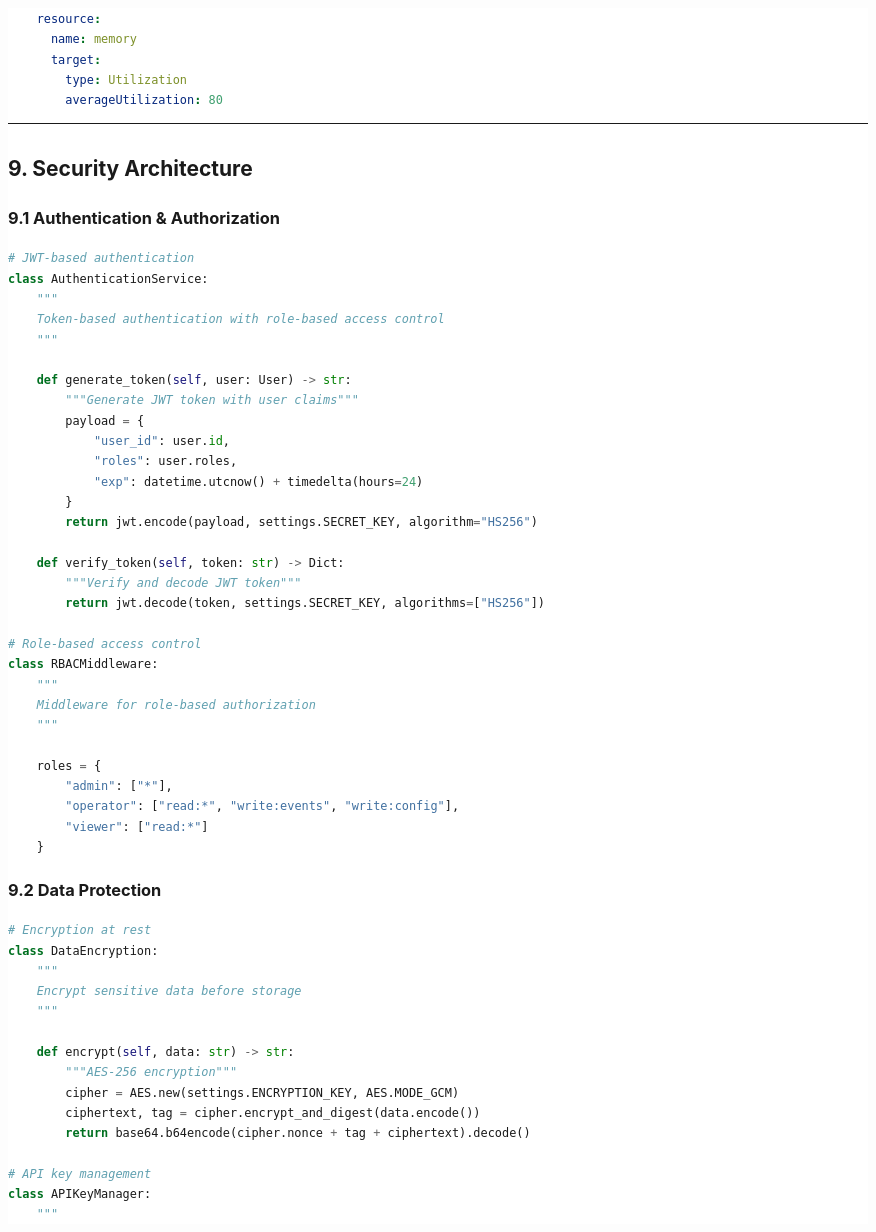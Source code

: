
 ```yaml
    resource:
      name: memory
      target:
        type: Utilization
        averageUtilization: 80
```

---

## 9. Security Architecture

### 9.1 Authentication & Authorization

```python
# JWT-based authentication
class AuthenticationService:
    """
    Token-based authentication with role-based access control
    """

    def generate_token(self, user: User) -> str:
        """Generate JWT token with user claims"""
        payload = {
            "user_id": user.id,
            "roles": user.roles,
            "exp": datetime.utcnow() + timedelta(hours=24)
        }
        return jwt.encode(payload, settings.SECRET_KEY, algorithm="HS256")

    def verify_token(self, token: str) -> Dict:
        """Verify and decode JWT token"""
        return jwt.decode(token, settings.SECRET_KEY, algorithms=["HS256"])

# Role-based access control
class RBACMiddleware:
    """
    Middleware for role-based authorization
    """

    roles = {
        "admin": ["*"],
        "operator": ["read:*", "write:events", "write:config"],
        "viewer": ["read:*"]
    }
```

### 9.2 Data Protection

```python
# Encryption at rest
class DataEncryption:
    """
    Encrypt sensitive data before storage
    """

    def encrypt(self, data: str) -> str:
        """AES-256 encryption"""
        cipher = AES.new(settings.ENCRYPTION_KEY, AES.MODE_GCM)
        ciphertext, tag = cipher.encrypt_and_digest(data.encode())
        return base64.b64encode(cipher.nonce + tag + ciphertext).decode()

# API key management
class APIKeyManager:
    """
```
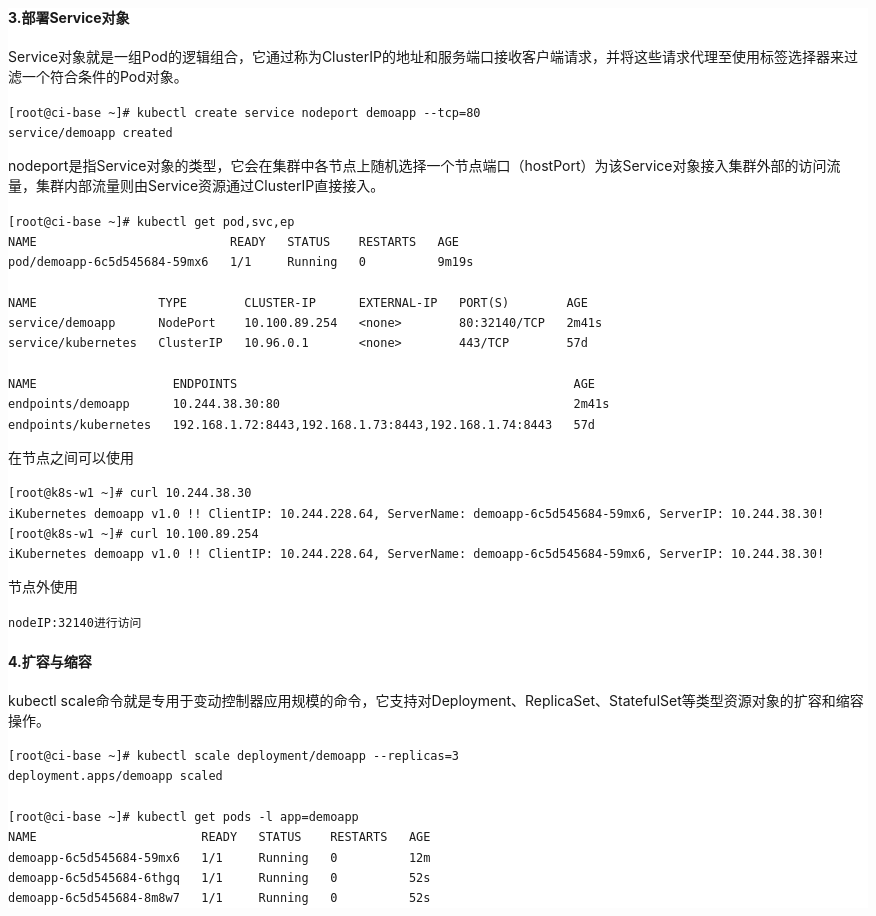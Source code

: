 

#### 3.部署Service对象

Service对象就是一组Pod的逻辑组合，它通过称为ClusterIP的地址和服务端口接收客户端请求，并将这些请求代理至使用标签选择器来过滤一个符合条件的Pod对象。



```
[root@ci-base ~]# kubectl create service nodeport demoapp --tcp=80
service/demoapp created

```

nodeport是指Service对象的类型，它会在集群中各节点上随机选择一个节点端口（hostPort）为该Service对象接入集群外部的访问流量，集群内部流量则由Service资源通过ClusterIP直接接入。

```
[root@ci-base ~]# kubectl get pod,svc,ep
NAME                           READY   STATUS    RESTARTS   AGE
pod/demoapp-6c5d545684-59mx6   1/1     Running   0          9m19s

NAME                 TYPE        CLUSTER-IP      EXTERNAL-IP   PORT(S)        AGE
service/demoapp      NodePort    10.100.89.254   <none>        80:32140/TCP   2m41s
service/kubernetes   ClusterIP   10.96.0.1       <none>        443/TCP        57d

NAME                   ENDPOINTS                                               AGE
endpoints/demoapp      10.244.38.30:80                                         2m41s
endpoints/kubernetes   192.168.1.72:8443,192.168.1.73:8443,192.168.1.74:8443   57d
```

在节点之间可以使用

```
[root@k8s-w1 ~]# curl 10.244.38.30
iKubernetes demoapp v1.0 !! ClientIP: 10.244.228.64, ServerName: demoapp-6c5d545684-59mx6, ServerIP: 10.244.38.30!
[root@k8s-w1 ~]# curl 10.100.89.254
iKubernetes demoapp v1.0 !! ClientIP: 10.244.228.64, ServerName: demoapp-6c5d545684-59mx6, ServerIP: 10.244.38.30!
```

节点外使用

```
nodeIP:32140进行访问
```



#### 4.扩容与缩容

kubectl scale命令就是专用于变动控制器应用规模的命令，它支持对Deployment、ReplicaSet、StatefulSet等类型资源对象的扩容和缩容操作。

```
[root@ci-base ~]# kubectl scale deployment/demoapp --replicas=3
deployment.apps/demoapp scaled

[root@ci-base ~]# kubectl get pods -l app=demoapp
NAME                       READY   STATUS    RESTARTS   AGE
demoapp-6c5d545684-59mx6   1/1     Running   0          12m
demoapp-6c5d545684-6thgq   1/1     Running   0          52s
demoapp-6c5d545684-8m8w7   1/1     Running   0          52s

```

══════════

Problem details → The answer is every line of the data, exactly as written, with the pictures dropped.

Answer for this exercise →
Source code

:
 ```yaml
    resource:
      name: memory
      target:
        type: Utilization
        averageUtilization: 80
```

---

## 9. Security Architecture

### 9.1 Authentication & Authorization

```python
# JWT-based authentication
class AuthenticationService:
    """
    Token-based authentication with role-based access control
    """

    def generate_token(self, user: User) -> str:
        """Generate JWT token with user claims"""
        payload = {
            "user_id": user.id,
            "roles": user.roles,
            "exp": datetime.utcnow() + timedelta(hours=24)
        }
        return jwt.encode(payload, settings.SECRET_KEY, algorithm="HS256")

    def verify_token(self, token: str) -> Dict:
        """Verify and decode JWT token"""
        return jwt.decode(token, settings.SECRET_KEY, algorithms=["HS256"])

# Role-based access control
class RBACMiddleware:
    """
    Middleware for role-based authorization
    """

    roles = {
        "admin": ["*"],
        "operator": ["read:*", "write:events", "write:config"],
        "viewer": ["read:*"]
    }
```

### 9.2 Data Protection

```python
# Encryption at rest
class DataEncryption:
    """
    Encrypt sensitive data before storage
    """

    def encrypt(self, data: str) -> str:
        """AES-256 encryption"""
        cipher = AES.new(settings.ENCRYPTION_KEY, AES.MODE_GCM)
        ciphertext, tag = cipher.encrypt_and_digest(data.encode())
        return base64.b64encode(cipher.nonce + tag + ciphertext).decode()

# API key management
class APIKeyManager:
    """
```
Source code

: 

#### 3.部署Service对象

Service对象就是一组Pod的逻辑组合，它通过称为ClusterIP的地址和服务端口接收客户端请求，并将这些请求代理至使用标签选择器来过滤一个符合条件的Pod对象。



```
[root@ci-base ~]# kubectl create service nodeport demoapp --tcp=80
service/demoapp created

```

nodeport是指Service对象的类型，它会在集群中各节点上随机选择一个节点端口（hostPort）为该Service对象接入集群外部的访问流量，集群内部流量则由Service资源通过ClusterIP直接接入。

```
[root@ci-base ~]# kubectl get pod,svc,ep
NAME                           READY   STATUS    RESTARTS   AGE
pod/demoapp-6c5d545684-59mx6   1/1     Running   0          9m19s

NAME                 TYPE        CLUSTER-IP      EXTERNAL-IP   PORT(S)        AGE
service/demoapp      NodePort    10.100.89.254   <none>        80:32140/TCP   2m41s
service/kubernetes   ClusterIP   10.96.0.1       <none>        443/TCP        57d

NAME                   ENDPOINTS                                               AGE
endpoints/demoapp      10.244.38.30:80                                         2m41s
endpoints/kubernetes   192.168.1.72:8443,192.168.1.73:8443,192.168.1.74:8443   57d
```

在节点之间可以使用

```
[root@k8s-w1 ~]# curl 10.244.38.30
iKubernetes demoapp v1.0 !! ClientIP: 10.244.228.64, ServerName: demoapp-6c5d545684-59mx6, ServerIP: 10.244.38.30!
[root@k8s-w1 ~]# curl 10.100.89.254
iKubernetes demoapp v1.0 !! ClientIP: 10.244.228.64, ServerName: demoapp-6c5d545684-59mx6, ServerIP: 10.244.38.30!
```

节点外使用

```
nodeIP:32140进行访问
```



#### 4.扩容与缩容

kubectl scale命令就是专用于变动控制器应用规模的命令，它支持对Deployment、ReplicaSet、StatefulSet等类型资源对象的扩容和缩容操作。

```
[root@ci-base ~]# kubectl scale deployment/demoapp --replicas=3
deployment.apps/demoapp scaled

[root@ci-base ~]# kubectl get pods -l app=demoapp
NAME                       READY   STATUS    RESTARTS   AGE
demoapp-6c5d545684-59mx6   1/1     Running   0          12m
demoapp-6c5d545684-6thgq   1/1     Running   0          52s
demoapp-6c5d545684-8m8w7   1/1     Running   0          52s

```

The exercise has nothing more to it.